[[ TASK INPUT, beginning ]]
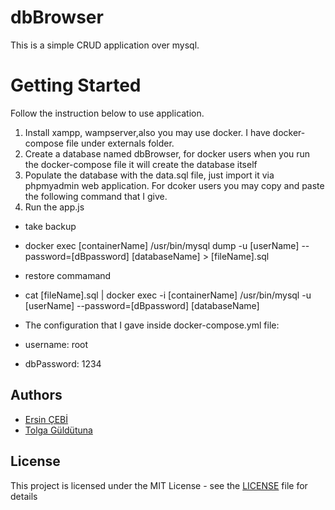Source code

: # dbBrowser
This is a simple CRUD application over mysql.
 
# Getting Started
Follow the instruction below to use application.
1) Install xampp, wampserver,also you may use docker. I have docker-compose file under externals folder.
2) Create a database named dbBrowser, for docker users when you run the docker-compose file it will create the database itself
3) Populate the database with the data.sql file, just import it via phpmyadmin web application. For dcoker users you may copy and paste the following command that I give.
4) Run the app.js
 - take backup
 - docker exec [containerName] /usr/bin/mysql dump -u [userName] --password=[dBpassword] [databaseName] > [fileName].sql

 - restore commamand
 - cat [fileName].sql | docker exec -i [containerName] /usr/bin/mysql -u [userName] --password=[dBpassword] [databaseName]

 - The configuration that I gave inside docker-compose.yml file:
 - username: root
 - dbPassword: 1234
  
## Authors
- [Ersin ÇEBİ](https://github.com/ersincebi)
- [Tolga Güldütuna](https://github.com/TolgaGuldu)
    
## License

This project is licensed under the MIT License - see the [LICENSE](LICENSE) file for details


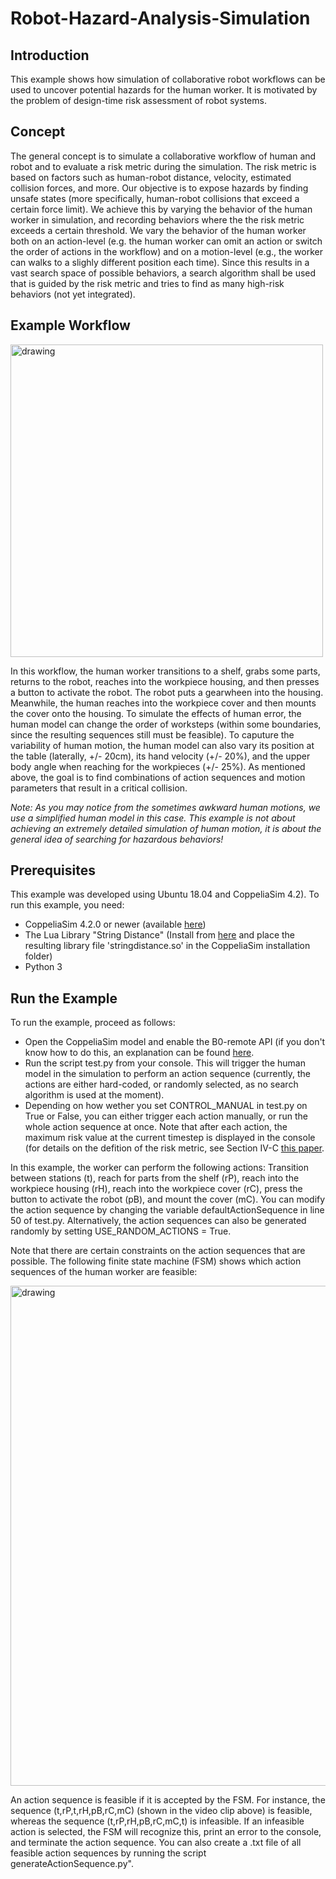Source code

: # Robot-Hazard-Analysis-Simulation
## Introduction
This example shows how simulation of collaborative robot workflows can be used to uncover potential hazards for the human worker. It is motivated by the problem of design-time risk assessment of robot systems.

## Concept
The general concept is to simulate a collaborative workflow of human and robot and to evaluate a risk metric during the simulation. The risk metric is based on factors such as human-robot distance, velocity, estimated collision forces, and more. Our objective is to expose hazards by finding unsafe states (more specifically, human-robot collisions that exceed a certain force limit). We achieve this by varying the behavior of the human worker in simulation, and recording behaviors where the the risk metric exceeds a certain threshold. We vary the behavior of the human worker both on an action-level (e.g. the human worker can omit an action or switch the order of actions in the workflow) and on a motion-level (e.g., the worker can walks to a slighly different position each time). Since this results in a vast search space of possible behaviors, a search algorithm shall be used that is guided by the risk metric and tries to find as many high-risk behaviors (not yet integrated). 

## Example Workflow

<img src="https://user-images.githubusercontent.com/56551323/139922675-bec8337b-556d-4d55-a843-07871c5d8177.gif" alt="drawing" width="500"/>

In this workflow, the human worker transitions to a shelf, grabs some parts, returns to the robot, reaches into the workpiece housing, and then presses a button to activate the robot. The robot puts a gearwheen into the housing. Meanwhile, the human reaches into the workpiece cover and then mounts the cover onto the housing. To simulate the effects of human error, the human model can change the order of worksteps (within some boundaries, since the resulting sequences still must be feasible). To caputure the variability of human motion, the human model can also vary its position at the table (laterally, +/- 20cm), its hand velocity (+/- 20%), and the upper body angle when reaching for the workpieces (+/- 25%). As mentioned above, the goal is to find combinations of action sequences and motion parameters that result in a critical collision. 

_Note: As you may notice from the sometimes awkward human motions, we use a simplified human model in this case. This example is not about achieving an extremely detailed simulation of human motion, it is about the general idea of searching for hazardous behaviors!_

## Prerequisites
This example was developed using Ubuntu 18.04 and CoppeliaSim 4.2). To run this example, you need:
- CoppeliaSim 4.2.0 or newer (available [here](https://www.coppeliarobotics.com/downloads))
- The Lua Library "String Distance" (Install from [here](http://www.ccpa.puc-rio.br/software/stringdistance/) and place the resulting library file 'stringdistance.so' in the CoppeliaSim installation folder)
- Python 3 

## Run the Example
To run the example, proceed as follows:
- Open the CoppeliaSim model and enable the B0-remote API (if you don't know how to do this, an explanation can be found [here](https://www.coppeliarobotics.com/helpFiles/en/b0RemoteApiOverview.htm).
- Run the script test.py from your console. This will trigger the human model in the simulation to perform an action sequence (currently, the actions are either hard-coded, or randomly selected, as no search algorithm is used at the moment).
- Depending on how wether you set CONTROL_MANUAL in test.py on True or False, you can either trigger each action manually, or run the whole action sequence at once.
Note that after each action, the maximum risk value at the current timestep is displayed in the console (for details on the defition of the risk metric, see Section IV-C [this paper](https://ieeexplore.ieee.org/document/9645356).

In this example, the worker can perform the following actions: Transition between stations (t), reach for parts from the shelf (rP), reach into the workpiece housing (rH), reach into the workpiece cover (rC), press the button to activate the robot (pB), and mount the cover (mC). You can modify the action sequence by changing the variable defaultActionSequence in line 50 of test.py. Alternatively, the action sequences can also be generated randomly by setting USE_RANDOM_ACTIONS = True.

Note that there are certain constraints on the action sequences that are possible. The following finite state machine (FSM) shows which action sequences of the human worker are feasible:

<img src="https://user-images.githubusercontent.com/56551323/139909669-5295cd09-7c8b-432c-a03f-5b898078db2e.png" alt="drawing" width="800"/>

An action sequence is feasible if it is accepted by the FSM. For instance, the sequence (t,rP,t,rH,pB,rC,mC) (shown in the video clip above) is feasible, whereas the sequence (t,rP,rH,pB,rC,mC,t) is infeasible. If an infeasible action is selected, the FSM will recognize this, print an error to the console, and terminate the action sequence.
You can also create a .txt file of all feasible action sequences by running the script generateActionSequence.py".

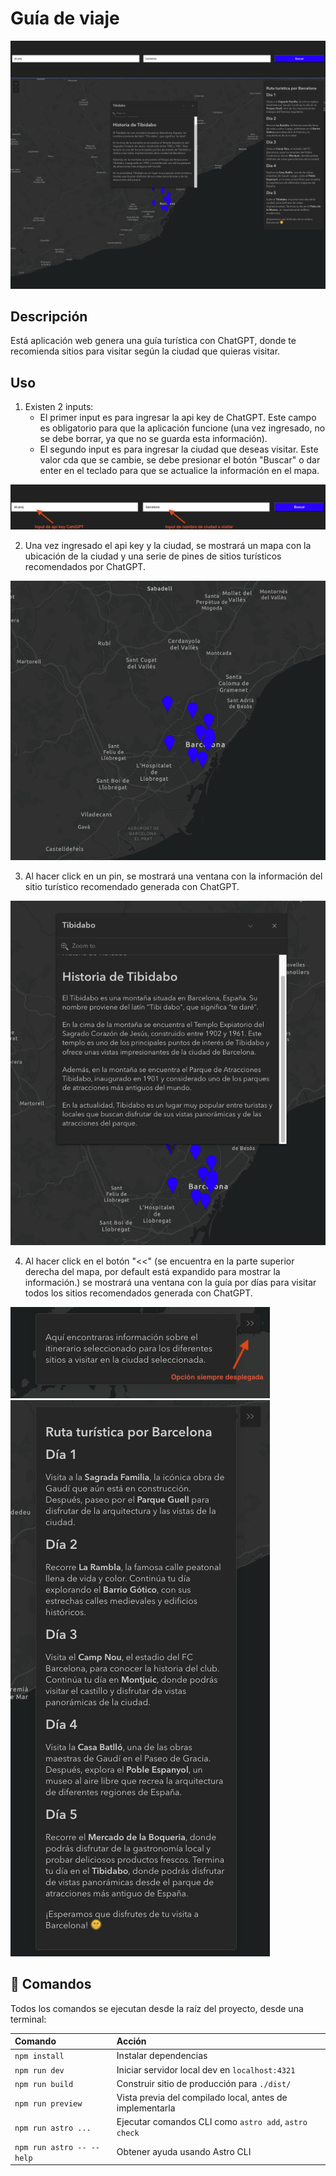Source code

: # Guía de viaje

![project](./public/src-readme/image.png)

## Descripción

Está aplicación web genera una guía turística con ChatGPT, donde te recomienda sitios para visitar según la ciudad que quieras visitar.

## Uso

1. Existen 2 inputs:
    - El primer input es para ingresar la api key de ChatGPT. Este campo es obligatorio para que la aplicación funcione (una vez ingresado, no se debe borrar, ya que no se guarda esta información).
    - El segundo input es para ingresar la ciudad que deseas visitar. Este valor cda que se cambie, se debe presionar el botón "Buscar" o dar enter en el teclado para que se actualice la información en el mapa.

![menu](./public/src-readme/menu.png)

2. Una vez ingresado el api key y la ciudad, se mostrará un mapa con la ubicación de la ciudad y una serie de pines de sitios turísticos recomendados por ChatGPT.

![map](./public/src-readme/map.png)

3. Al hacer click en un pin, se mostrará una ventana con la información del sitio turístico recomendado generada con ChatGPT.

![info](./public/src-readme/info.png)

4. Al hacer click en el botón "<<" (se encuentra en la parte superior derecha del mapa, por default está expandido para mostrar la información.) se mostrará una ventana con la guía por días para visitar todos los sitios recomendados generada con ChatGPT.

![info-guia](./public/src-readme/info-guia.png)
![guia](./public/src-readme/guia.png)

## 🧞 Comandos

Todos los comandos se ejecutan desde la raíz del proyecto, desde una terminal:

| Comando                   | Acción                                           |
| :------------------------ | :----------------------------------------------- |
| `npm install`             | Instalar dependencias                            |
| `npm run dev`             | Iniciar servidor local dev en `localhost:4321`      |
| `npm run build`           | Construir sitio de producción para `./dist/`          |
| `npm run preview`         | Vista previa del compilado local, antes de implementarla     |
| `npm run astro ...`       | Ejecutar comandos CLI como `astro add`, `astro check` |
| `npm run astro -- --help` | Obtener ayuda usando Astro CLI                     |
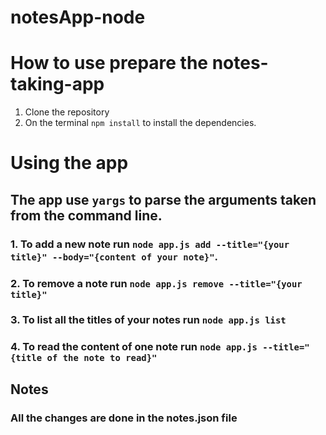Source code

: # notesApp-node

# How to use prepare the notes-taking-app

1. Clone the repository
2. On the terminal `npm install` to install the dependencies.

# Using the app

## The app use `yargs` to parse the arguments taken from the command line.

### 1. To add a new note run `node app.js add --title="{your title}" --body="{content of your note}"`.

### 2. To remove a note run `node app.js remove --title="{your title}"`

### 3. To list all the titles of your notes run `node app.js list`

### 4. To read the content of one note run `node app.js --title="{title of the note to read}"`

## Notes

### All the changes are done in the notes.json file
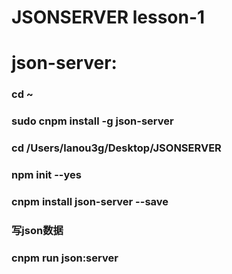# JSONSERVER lesson-1

# json-server:
### cd ~
### sudo cnpm install -g json-server
### cd  /Users/lanou3g/Desktop/JSONSERVER 
### npm init --yes
### cnpm install json-server --save
### 写json数据
### cnpm run json:server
[[ TASK INPUT, end ]]
_DIRECTIONS_:
An exact reproduction of the material above is needed, without its pictures.

_ANSWER SECTION_:
Source code

: # dbBrowser
This is a simple CRUD application over mysql.
 
# Getting Started
Follow the instruction below to use application.
1) Install xampp, wampserver,also you may use docker. I have docker-compose file under externals folder.
2) Create a database named dbBrowser, for docker users when you run the docker-compose file it will create the database itself
3) Populate the database with the data.sql file, just import it via phpmyadmin web application. For dcoker users you may copy and paste the following command that I give.
4) Run the app.js
 - take backup
 - docker exec [containerName] /usr/bin/mysql dump -u [userName] --password=[dBpassword] [databaseName] > [fileName].sql

 - restore commamand
 - cat [fileName].sql | docker exec -i [containerName] /usr/bin/mysql -u [userName] --password=[dBpassword] [databaseName]

 - The configuration that I gave inside docker-compose.yml file:
 - username: root
 - dbPassword: 1234
  
## Authors
- [Ersin ÇEBİ](https://github.com/ersincebi)
- [Tolga Güldütuna](https://github.com/TolgaGuldu)
    
## License

This project is licensed under the MIT License - see the [LICENSE](LICENSE) file for details


Source code

: # Robot-Hazard-Analysis-Simulation
## Introduction
This example shows how simulation of collaborative robot workflows can be used to uncover potential hazards for the human worker. It is motivated by the problem of design-time risk assessment of robot systems.

## Concept
The general concept is to simulate a collaborative workflow of human and robot and to evaluate a risk metric during the simulation. The risk metric is based on factors such as human-robot distance, velocity, estimated collision forces, and more. Our objective is to expose hazards by finding unsafe states (more specifically, human-robot collisions that exceed a certain force limit). We achieve this by varying the behavior of the human worker in simulation, and recording behaviors where the the risk metric exceeds a certain threshold. We vary the behavior of the human worker both on an action-level (e.g. the human worker can omit an action or switch the order of actions in the workflow) and on a motion-level (e.g., the worker can walks to a slighly different position each time). Since this results in a vast search space of possible behaviors, a search algorithm shall be used that is guided by the risk metric and tries to find as many high-risk behaviors (not yet integrated). 

## Example Workflow

<img src="https://user-images.githubusercontent.com/56551323/139922675-bec8337b-556d-4d55-a843-07871c5d8177.gif" alt="drawing" width="500"/>

In this workflow, the human worker transitions to a shelf, grabs some parts, returns to the robot, reaches into the workpiece housing, and then presses a button to activate the robot. The robot puts a gearwheen into the housing. Meanwhile, the human reaches into the workpiece cover and then mounts the cover onto the housing. To simulate the effects of human error, the human model can change the order of worksteps (within some boundaries, since the resulting sequences still must be feasible). To caputure the variability of human motion, the human model can also vary its position at the table (laterally, +/- 20cm), its hand velocity (+/- 20%), and the upper body angle when reaching for the workpieces (+/- 25%). As mentioned above, the goal is to find combinations of action sequences and motion parameters that result in a critical collision. 

_Note: As you may notice from the sometimes awkward human motions, we use a simplified human model in this case. This example is not about achieving an extremely detailed simulation of human motion, it is about the general idea of searching for hazardous behaviors!_

## Prerequisites
This example was developed using Ubuntu 18.04 and CoppeliaSim 4.2). To run this example, you need:
- CoppeliaSim 4.2.0 or newer (available [here](https://www.coppeliarobotics.com/downloads))
- The Lua Library "String Distance" (Install from [here](http://www.ccpa.puc-rio.br/software/stringdistance/) and place the resulting library file 'stringdistance.so' in the CoppeliaSim installation folder)
- Python 3 

## Run the Example
To run the example, proceed as follows:
- Open the CoppeliaSim model and enable the B0-remote API (if you don't know how to do this, an explanation can be found [here](https://www.coppeliarobotics.com/helpFiles/en/b0RemoteApiOverview.htm).
- Run the script test.py from your console. This will trigger the human model in the simulation to perform an action sequence (currently, the actions are either hard-coded, or randomly selected, as no search algorithm is used at the moment).
- Depending on how wether you set CONTROL_MANUAL in test.py on True or False, you can either trigger each action manually, or run the whole action sequence at once.
Note that after each action, the maximum risk value at the current timestep is displayed in the console (for details on the defition of the risk metric, see Section IV-C [this paper](https://ieeexplore.ieee.org/document/9645356).

In this example, the worker can perform the following actions: Transition between stations (t), reach for parts from the shelf (rP), reach into the workpiece housing (rH), reach into the workpiece cover (rC), press the button to activate the robot (pB), and mount the cover (mC). You can modify the action sequence by changing the variable defaultActionSequence in line 50 of test.py. Alternatively, the action sequences can also be generated randomly by setting USE_RANDOM_ACTIONS = True.

Note that there are certain constraints on the action sequences that are possible. The following finite state machine (FSM) shows which action sequences of the human worker are feasible:

<img src="https://user-images.githubusercontent.com/56551323/139909669-5295cd09-7c8b-432c-a03f-5b898078db2e.png" alt="drawing" width="800"/>

An action sequence is feasible if it is accepted by the FSM. For instance, the sequence (t,rP,t,rH,pB,rC,mC) (shown in the video clip above) is feasible, whereas the sequence (t,rP,rH,pB,rC,mC,t) is infeasible. If an infeasible action is selected, the FSM will recognize this, print an error to the console, and terminate the action sequence.
You can also create a .txt file of all feasible action sequences by running the script generateActionSequence.py".

Source code

: # Guía de viaje

![project](./public/src-readme/image.png)

## Descripción

Está aplicación web genera una guía turística con ChatGPT, donde te recomienda sitios para visitar según la ciudad que quieras visitar.

## Uso

1. Existen 2 inputs:
    - El primer input es para ingresar la api key de ChatGPT. Este campo es obligatorio para que la aplicación funcione (una vez ingresado, no se debe borrar, ya que no se guarda esta información).
    - El segundo input es para ingresar la ciudad que deseas visitar. Este valor cda que se cambie, se debe presionar el botón "Buscar" o dar enter en el teclado para que se actualice la información en el mapa.

![menu](./public/src-readme/menu.png)

2. Una vez ingresado el api key y la ciudad, se mostrará un mapa con la ubicación de la ciudad y una serie de pines de sitios turísticos recomendados por ChatGPT.

![map](./public/src-readme/map.png)

3. Al hacer click en un pin, se mostrará una ventana con la información del sitio turístico recomendado generada con ChatGPT.

![info](./public/src-readme/info.png)

4. Al hacer click en el botón "<<" (se encuentra en la parte superior derecha del mapa, por default está expandido para mostrar la información.) se mostrará una ventana con la guía por días para visitar todos los sitios recomendados generada con ChatGPT.

![info-guia](./public/src-readme/info-guia.png)
![guia](./public/src-readme/guia.png)

## 🧞 Comandos

Todos los comandos se ejecutan desde la raíz del proyecto, desde una terminal:

| Comando                   | Acción                                           |
| :------------------------ | :----------------------------------------------- |
| `npm install`             | Instalar dependencias                            |
| `npm run dev`             | Iniciar servidor local dev en `localhost:4321`      |
| `npm run build`           | Construir sitio de producción para `./dist/`          |
| `npm run preview`         | Vista previa del compilado local, antes de implementarla     |
| `npm run astro ...`       | Ejecutar comandos CLI como `astro add`, `astro check` |
| `npm run astro -- --help` | Obtener ayuda usando Astro CLI                     |
Source code

: # notesApp-node

# How to use prepare the notes-taking-app

1. Clone the repository
2. On the terminal `npm install` to install the dependencies.

# Using the app

## The app use `yargs` to parse the arguments taken from the command line.

### 1. To add a new note run `node app.js add --title="{your title}" --body="{content of your note}"`.

### 2. To remove a note run `node app.js remove --title="{your title}"`

### 3. To list all the titles of your notes run `node app.js list`

### 4. To read the content of one note run `node app.js --title="{title of the note to read}"`

## Notes

### All the changes are done in the notes.json file
# JSONSERVER lesson-1

# json-server:
### cd ~
### sudo cnpm install -g json-server
### cd  /Users/lanou3g/Desktop/JSONSERVER 
### npm init --yes
### cnpm install json-server --save
### 写json数据
### cnpm run json:server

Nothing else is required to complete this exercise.